▸ **YOUR ASSIGNMENT**: Transcribe the records that follow exactly. Skip the pictures.

(Stored data)

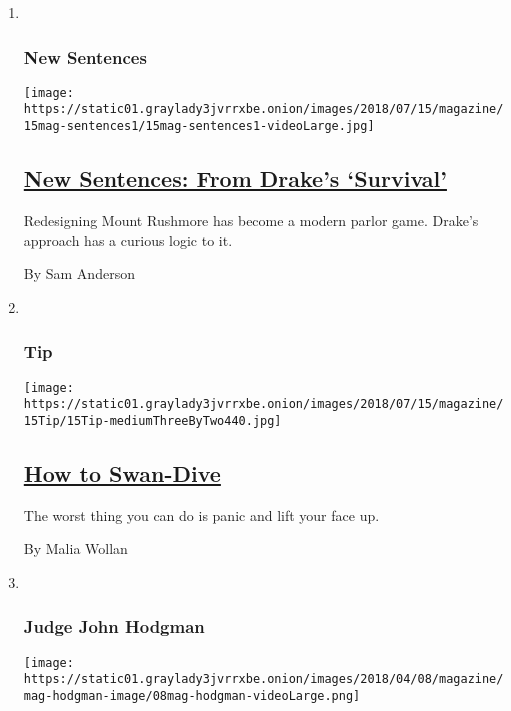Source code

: \begin{enumerate}
\def\labelenumi{\arabic{enumi}.}
\item ~
  \hypertarget{new-sentences}{%
  \subsubsection{New Sentences}\label{new-sentences}}

  \texttt{[image: https://static01.graylady3jvrrxbe.onion/images/2018/07/15/magazine/15mag-sentences1/15mag-sentences1-videoLarge.jpg]}

  \hypertarget{new-sentences-from-drakes-survival}{%
  \subsection{\texorpdfstring{\href{/2018/07/11/magazine/new-sentences-from-drakes-survival.html}{New
  Sentences: From Drake's
  `Survival'}}{New Sentences: From Drake's `Survival'}}\label{new-sentences-from-drakes-survival}}

  Redesigning Mount Rushmore has become a modern parlor game. Drake's
  approach has a curious logic to it.

  By Sam Anderson
\item ~
  \hypertarget{tip}{%
  \subsubsection{Tip}\label{tip}}

  \texttt{[image: https://static01.graylady3jvrrxbe.onion/images/2018/07/15/magazine/15Tip/15Tip-mediumThreeByTwo440.jpg]}

  \hypertarget{how-to-swan-dive}{%
  \subsection{\texorpdfstring{\href{/2018/07/11/magazine/how-to-swan-dive.html}{How
  to Swan-Dive}}{How to Swan-Dive}}\label{how-to-swan-dive}}

  The worst thing you can do is panic and lift your face up.

  By Malia Wollan
\item ~
  \hypertarget{judge-john-hodgman}{%
  \subsubsection{Judge John Hodgman}\label{judge-john-hodgman}}

  \texttt{[image: https://static01.graylady3jvrrxbe.onion/images/2018/04/08/magazine/mag-hodgman-image/08mag-hodgman-videoLarge.png]}


\end{enumerate}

▸ **RESPONSE**:
Source code

: \begin{enumerate}
\def\labelenumi{\arabic{enumi}.}
\item ~
  \hypertarget{new-sentences}{%
  \subsubsection{New Sentences}\label{new-sentences}}

  \texttt{[image: https://static01.graylady3jvrrxbe.onion/images/2018/07/15/magazine/15mag-sentences1/15mag-sentences1-videoLarge.jpg]}

  \hypertarget{new-sentences-from-drakes-survival}{%
  \subsection{\texorpdfstring{\href{/2018/07/11/magazine/new-sentences-from-drakes-survival.html}{New
  Sentences: From Drake's
  `Survival'}}{New Sentences: From Drake's `Survival'}}\label{new-sentences-from-drakes-survival}}

  Redesigning Mount Rushmore has become a modern parlor game. Drake's
  approach has a curious logic to it.

  By Sam Anderson
\item ~
  \hypertarget{tip}{%
  \subsubsection{Tip}\label{tip}}

  \texttt{[image: https://static01.graylady3jvrrxbe.onion/images/2018/07/15/magazine/15Tip/15Tip-mediumThreeByTwo440.jpg]}

  \hypertarget{how-to-swan-dive}{%
  \subsection{\texorpdfstring{\href{/2018/07/11/magazine/how-to-swan-dive.html}{How
  to Swan-Dive}}{How to Swan-Dive}}\label{how-to-swan-dive}}

  The worst thing you can do is panic and lift your face up.

  By Malia Wollan
\item ~
  \hypertarget{judge-john-hodgman}{%
  \subsubsection{Judge John Hodgman}\label{judge-john-hodgman}}

  \texttt{[image: https://static01.graylady3jvrrxbe.onion/images/2018/04/08/magazine/mag-hodgman-image/08mag-hodgman-videoLarge.png]}


\end{enumerate}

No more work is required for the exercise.